If the perishable son of time has produced an imperishable work, how short his own life seems compared with that of his child! He is like Semela or Maia—a mortal mother who gave birth to an immortal son; or, contrarily, he is like Achilles in regard to Thetis. What a contrast there is between what is fleeting and what is permanent! The short span of a man’s life, his necessitous, afflicted, unstable existence, will seldom allow of his seeing even the beginning of his immortal child’s brilliant career; nor will the father himself be taken for that which he really is. It may be said, indeed, that a man whose fame comes after him is the reverse of a nobleman, who is preceded by it.
However, the only difference that it ultimately makes to a man to receive his fame at the hands of contemporaries rather than from posterity is that, in the former case, his admirers are separated from him by space, and in the latter by time. For even in the case of contemporary fame, a man does not, as a rule, see his admirers actually before him. Reverence cannot endure close proximity; it almost always dwells at some distance from its object; and in the presence of the person revered it melts like butter in the sun. Accordingly, if a man is celebrated with his contemporaries, nine-tenths of those amongst whom he lives will let their esteem be guided by his rank and fortune; and the remaining tenth may perhaps have a dull consciousness of his high qualities, because they have heard about him from remote quarters. There is a fine Latin letter of Petrarch’s on this incompatibility between reverence and the presence of the person, and between fame and life. It comes second in his Epistolae familiares?[1] and it is addressed to Thomas Messanensis. He there observes, amongst other things, that the learned men of his age all made it a rule to think little of a man’s writings if they had even once seen him.
[Footnote 1: In the Venetian edition of 1492.]

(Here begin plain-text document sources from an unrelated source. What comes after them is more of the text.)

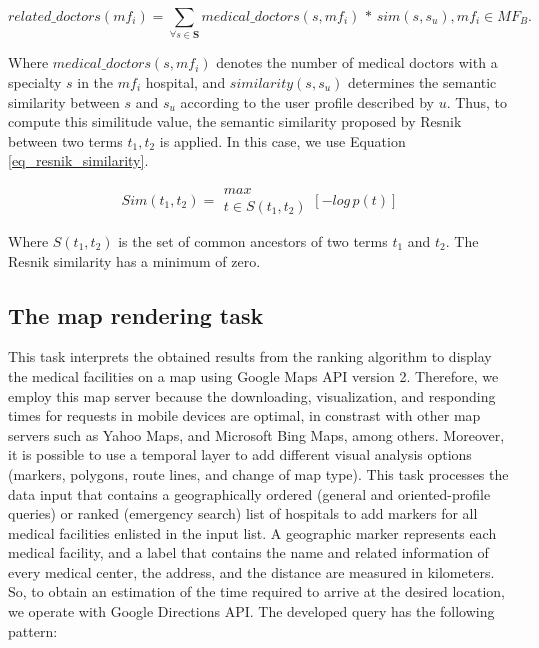 \documentclass[sustainability,article,submit,pdftex,moreauthors]{Definitions/mdpi}
\begin{document}

\begin{center}
\begin{equation}
related\_doctors(mf_{i}) = \sum_{\forall s \in \textbf{S}}medical\_doctors(s, mf_{i})\,\ast\,sim(s, s_u),mf_{i} \in MF_{B}. 
\label{eq_number_medical_doctors}
\end{equation}
\end{center}
 
Where $medical\_doctors(s, mf_{i})$ denotes the number of medical doctors with a specialty $s$ in the $mf_{i}$ hospital, and $similarity(s, s_u)$ determines the semantic similarity between $s$ and $s_u$ according to the user profile described by $u$. Thus, to compute this similitude value, the semantic similarity proposed by Resnik \cite{resnik2011semantic} between two terms $t_1, t_2$ is applied. In this case, we use Equation \ref{eq_resnik_similarity}. 

\begin{center}
\begin{equation}
Sim(t_1, t_2) =  \begin{matrix}{max} \\ {t \in S(t_1, t_2)}\end{matrix}  [-log \, p(t)]  
\label{eq_resnik_similarity}
\end{equation}
\end{center}

Where $S(t_1, t_2)$ is the set of common ancestors of two terms $t_1$ and $t_2$. The Resnik similarity has a minimum of zero.

\subsection{The map rendering task}
This task interprets the obtained results from the ranking algorithm to display the medical facilities on a map using Google Maps API version 2. Therefore, we employ this map server because the downloading, visualization, and responding times for requests in mobile devices are optimal, in constrast with other map servers such as Yahoo Maps, and Microsoft Bing Maps, among others. Moreover, it is possible to use a temporal layer to add different visual analysis options (markers, polygons, route lines, and change of map type). This task processes the data input that contains a geographically ordered (general and oriented-profile queries) or ranked (emergency search) list of hospitals to add markers for all medical facilities enlisted in the input list. A geographic marker represents each medical facility, and a label that contains the name and related information of every medical center, the address, and the distance are measured in kilometers. So, to obtain an estimation of the time required to arrive at the desired location, we operate with Google Directions API. The developed query has the following pattern:
\end{document}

Since distance, then, is essential if a famous man is to be recognized and revered, it does not matter whether it is distance of space or of time. It is true that he may sometimes hear of his fame in the one case, but never in the other; but still, genuine and great merit may make up for this by confidently anticipating its posthumous fame. Nay, he who produces some really great thought is conscious of his connection with coming generations at the very moment he conceives it; so that he feels the extension of his existence through centuries and thus lives with posterity as well as for it. And when, after enjoying a great man’s work, we are seized with admiration for him, and wish him back, so that we might see and speak with him, and have him in our possession, this desire of ours is not unrequited; for he, too, has had his longing for that posterity which will grant the recognition, honor, gratitude and love denied by envious contemporaries.